The lines to return run from the start of the material below through the line holding "discrètement l'un par", both included; please give them back exactly, minus the pictures.

*** EXTRACTED INFORMATION ***

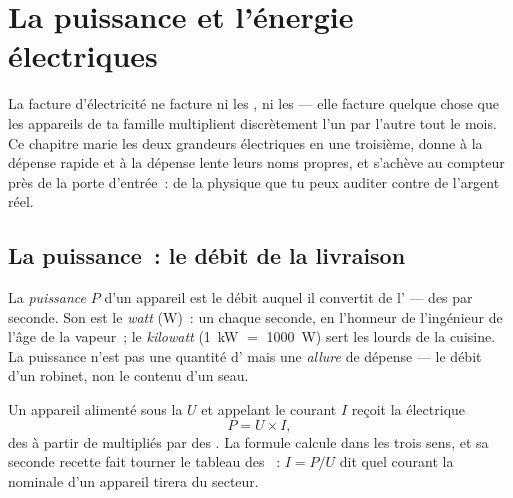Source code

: \chapter{La puissance et l'énergie électriques}\label{ch:g9:electric-power-energy}

La facture d'électricité ne facture ni les , ni les  ---
elle facture quelque chose que les appareils de ta famille multiplient
discrètement l'un par l'autre tout le mois. Ce chapitre marie les deux
grandeurs électriques en une troisième, donne à la dépense rapide et à
la dépense lente leurs noms propres, et s'achève au compteur près de
la porte d'entrée~: de la physique que tu peux auditer contre de
l'argent réel.

\section{La puissance~: le débit de la livraison}

\begin{definition}\label{def:g9:electric-power-energy:power}
La \emph{puissance} $P$ d'un appareil est le débit
auquel il convertit de l' --- des  par seconde. Son 
est le \emph{watt} (\unit{W})~: un  chaque seconde,
en l'honneur de l'ingénieur de l'âge de la vapeur~; le
\emph{kilowatt} (\qty{1}{kW} $=$ \qty{1000}{W}) sert les  lourds
de la cuisine. La puissance n'est pas une quantité d' mais une
\emph{allure} de dépense --- le débit d'un robinet, non le contenu
d'un seau.
\end{definition}

\begin{proposition}\label{prop:g9:electric-power-energy:UI}
Un appareil alimenté sous la  $U$ et appelant le courant $I$
reçoit la  électrique
\[
P = U \times I ,
\]
des  à partir de  multipliés par des . La formule
calcule dans les trois sens, et sa seconde recette fait tourner le
tableau des ~: $I = P/U$ dit quel courant la 
nominale d'un appareil tirera du secteur.
\end{proposition}

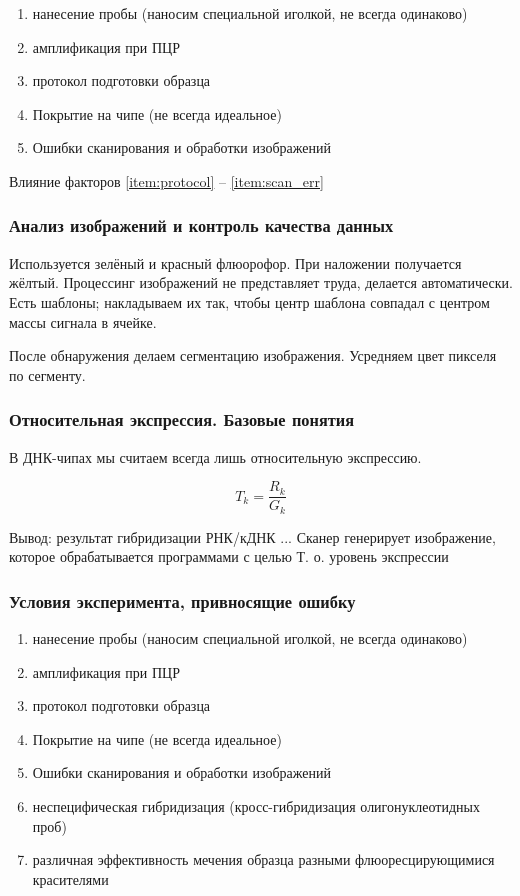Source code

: \documentclass[main.tex]{subfiles}
\begin{document}
\begin{enumerate}[noitemsep]
    \item нанесение пробы (наносим специальной иголкой, не всегда одинаково)
    \item амплификация при ПЦР
    \item протокол подготовки образца \label{item:protocol}
    \item Покрытие на чипе (не всегда идеальное)
    \item Ошибки сканирования и обработки изображений \label{item:scan_err}
\end{enumerate}

Влияние факторов \ref{item:protocol} -- \ref{item:scan_err} %

\subsubsection{Анализ изображений и контроль качества данных}

Используется зелёный и красный флюорофор.
При наложении получается жёлтый.
Процессинг изображений не представляет труда, делается автоматически.
Есть шаблоны; накладываем их так, чтобы центр шаблона совпадал с центром массы сигнала в ячейке. %

После обнаружения делаем сегментацию изображения. Усредняем цвет пикселя по сегменту.

\subsubsection{Относительная экспрессия. Базовые понятия}

В ДНК-чипах мы считаем всегда лишь относительную экспрессию.

$$ T_k = \frac{R_k}{G_k} $$


Вывод: результат гибридизации РНК/кДНК ... %
Сканер генерирует изображение, которое обрабатывается программами с целью %
Т. о. уровень экспрессии

\subsubsection{Условия эксперимента, привносящие ошибку}
\begin{enumerate}[noitemsep]
    \item нанесение пробы (наносим специальной иголкой, не всегда одинаково)
    \item амплификация при ПЦР
    \item протокол подготовки образца
    \item Покрытие на чипе (не всегда идеальное)
    \item Ошибки сканирования и обработки изображений
    \item неспецифическая гибридизация (кросс-гибридизация олигонуклеотидных проб)
    \item различная эффективность мечения образца разными флюоресцирующимися красителями
\end{enumerate}
\end{document}
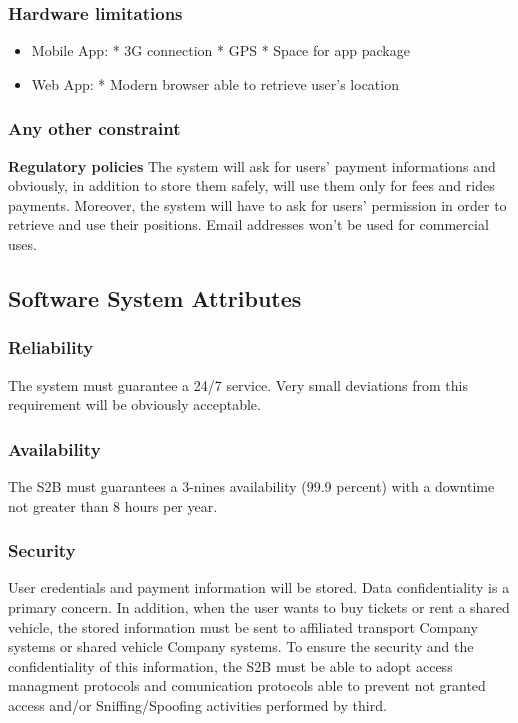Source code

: 	\subsubsection{Hardware limitations}
		\begin{itemize}
		\item Mobile App: \newline
			* 3G connection\newline
			* GPS\newline
			* Space for app package
		\item Web App: \newline
			* Modern browser able to retrieve user's location
		\end{itemize}
	
	\subsubsection{Any other constraint}
\textbf{Regulatory policies}\newline
	The system will ask for users' payment informations and obviously, in addition to store them
	safely, will use them only for fees and rides payments.
	Moreover, the system will have to ask for users' permission in order to retrieve and use their
	positions.
	Email addresses won't be used for commercial uses.
\subsection{Software System Attributes} 
	\subsubsection{Reliability}
	The system must guarantee a 24/7 service. Very small deviations from this requirement will be
	obviously acceptable.
	\subsubsection{Availability}
	The S2B must guarantees a 3-nines availability (99.9 percent) with a downtime not greater than 8 hours per year.
	\subsubsection{Security}
User credentials and payment information will be stored. Data confidentiality is a primary concern.
In addition, when the user wants to buy tickets or rent a shared vehicle, the stored information must be sent to affiliated  transport Company systems or shared vehicle Company  systems. To ensure the security and the confidentiality of this information, the S2B must be able to adopt  access managment protocols and comunication protocols able to prevent not granted access and/or Sniffing/Spoofing activities performed by third.
	
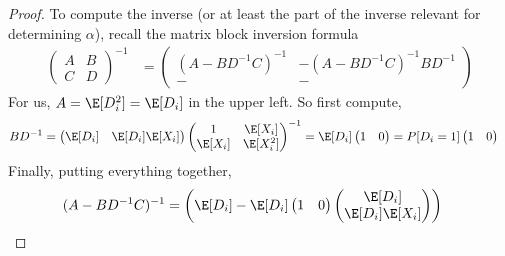 \documentclass[12pt]{article}
\theoremstyle{plain}
\theoremstyle{definition}
\theoremstyle{remark}
\begin{document}
\begin{proof}
To compute the inverse (or at least the part of the inverse relevant
for determining $\alpha$), recall the matrix block inversion formula
\begin{align*}
  \begin{pmatrix}
    A & B \\
    C & D
  \end{pmatrix}^{-1}
  &=
  \begin{pmatrix}
    (A-BD^{-1}C)^{-1}
    & - (A-BD^{-1}C)^{-1} BD^{-1}
    \\
    - & -
  \end{pmatrix}
\end{align*}
For us, $A=\E[D_i^2]=\E[D_i]$ in the upper left.
So first compute,
\begin{align*}
  BD^{-1}
  &=
  \begin{pmatrix}
    \E[D_i] & \E[D_i] \E[X_i]
  \end{pmatrix}
  \begin{pmatrix}
    1       & \E[X_i] \\
    \E[X_i] & \E[X_i^2]
  \end{pmatrix}^{-1}
  =
  \E[D_i]
  \begin{pmatrix}
    1 & 0 \\
  \end{pmatrix}
  =
  P[D_i=1]
  \begin{pmatrix}
    1 & 0 \\
  \end{pmatrix}
\end{align*}
Finally, putting everything together,
\begin{align*}
  (A-BD^{-1}C)^{-1}
  &=
  \left(
  \E[D_i]
  -
  \E[D_i]
  \begin{pmatrix}
    1 & 0 \\
  \end{pmatrix}
  \begin{pmatrix}
    \E[D_i] \\ \E[D_i] \E[X_i]
  \end{pmatrix}
  \right)

\end{align*}
\end{proof}
\end{document}
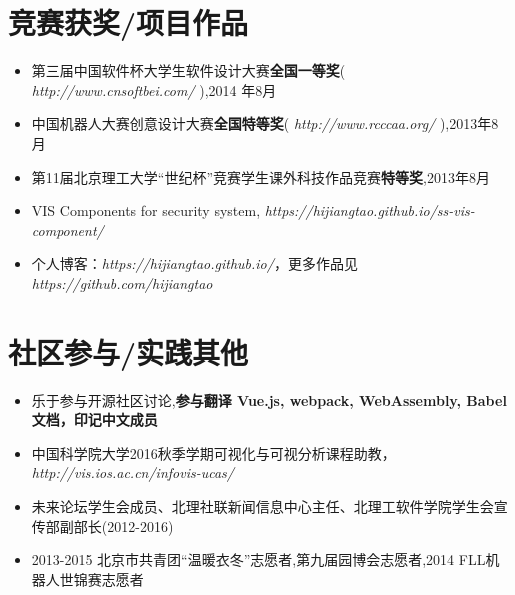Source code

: \documentclass{resume}
\begin{document}
    \section{竞赛获奖/项目作品}
    \begin{itemize}[parsep=0.2ex]
        \item 第三届中国软件杯大学生软件设计大赛\textbf{全国一等奖}( \textit{http://www.cnsoftbei.com/} ),2014 年8月
        \item 中国机器人大赛创意设计大赛\textbf{全国特等奖}( \textit{http://www.rcccaa.org/} ),2013年8月
        \item 第11届北京理工大学“世纪杯”竞赛学生课外科技作品竞赛\textbf{特等奖},2013年8月
        \item VIS Components for security system, \textit{https://hijiangtao.github.io/ss-vis-component/}
        \item 个人博客：\textit{https://hijiangtao.github.io/}，更多作品见 \textit{https://github.com/hijiangtao}
    \end{itemize}


    \section{社区参与/实践其他}
    \begin{itemize}[parsep=0.2ex]
        \item 乐于参与开源社区讨论,\textbf{参与翻译 Vue.js, webpack, WebAssembly, Babel 文档，印记中文成员}
        \item 中国科学院大学2016秋季学期可视化与可视分析课程助教，\textit{http://vis.ios.ac.cn/infovis-ucas/}
        \item 未来论坛学生会成员、北理社联新闻信息中心主任、北理工软件学院学生会宣传部副部长(2012-2016)
        \item 2013-2015 北京市共青团“温暖衣冬”志愿者,第九届园博会志愿者,2014 FLL机器人世锦赛志愿者
    \end{itemize}
\end{document}
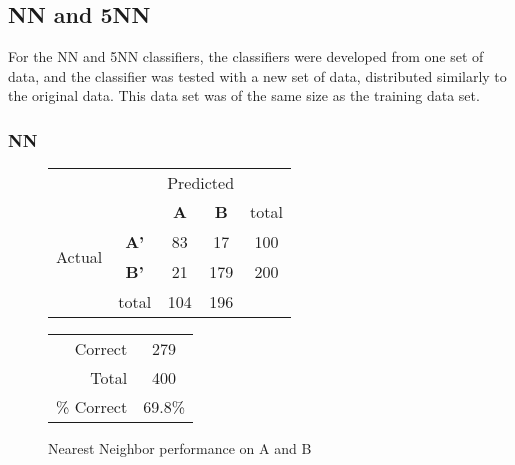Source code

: \clearpage

\subsection{NN and 5NN}

For the NN and 5NN classifiers, the classifiers were developed from one set of data, and the classifier was tested with a new set of data, distributed similarly to the original data. This data set was of the same size as the training data set.

\subsubsection{NN}
\begin{figure}[!ht]
\begin{minipage}[b]{0.5\linewidth}
\centering
	\begin{tabular}{ccc|c|c}
	 & &\multicolumn{2}{c}{Predicted} &\\
	  & & \bf{A} &  \bf{B} & total \\
	 \cline{3-5}
	 \multirow{2}{*}{\begin{sideways}Actual\end{sideways}} & \bf{A'}& 83 & 17 & 100 \\
	 \cline{3-5}
	 & \bf{B'}& 21 & 179 & 200 \\
	  \cline{3-5}
	 &total&104&196&\\
	\end{tabular}
\end{minipage}
\hspace{0.5cm}
\begin{minipage}[b]{0.5\linewidth}
	\begin{tabular}{r|c}
	\hline
	Correct& 279\\
	Total& 400\\
	\hline
	\% Correct& 69.8\%\\
	\hline
	\end{tabular}
\end{minipage}
\vspace{1mm}
\caption{Nearest Neighbor performance on A and B}
\end{figure}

*** End of EXTRACTED INFORMATION ***

#### [RESULT BELOW]
Source code

: \chapter{La puissance et l'énergie électriques}\label{ch:g9:electric-power-energy}

La facture d'électricité ne facture ni les , ni les  ---
elle facture quelque chose que les appareils de ta famille multiplient
discrètement l'un par l'autre tout le mois. Ce chapitre marie les deux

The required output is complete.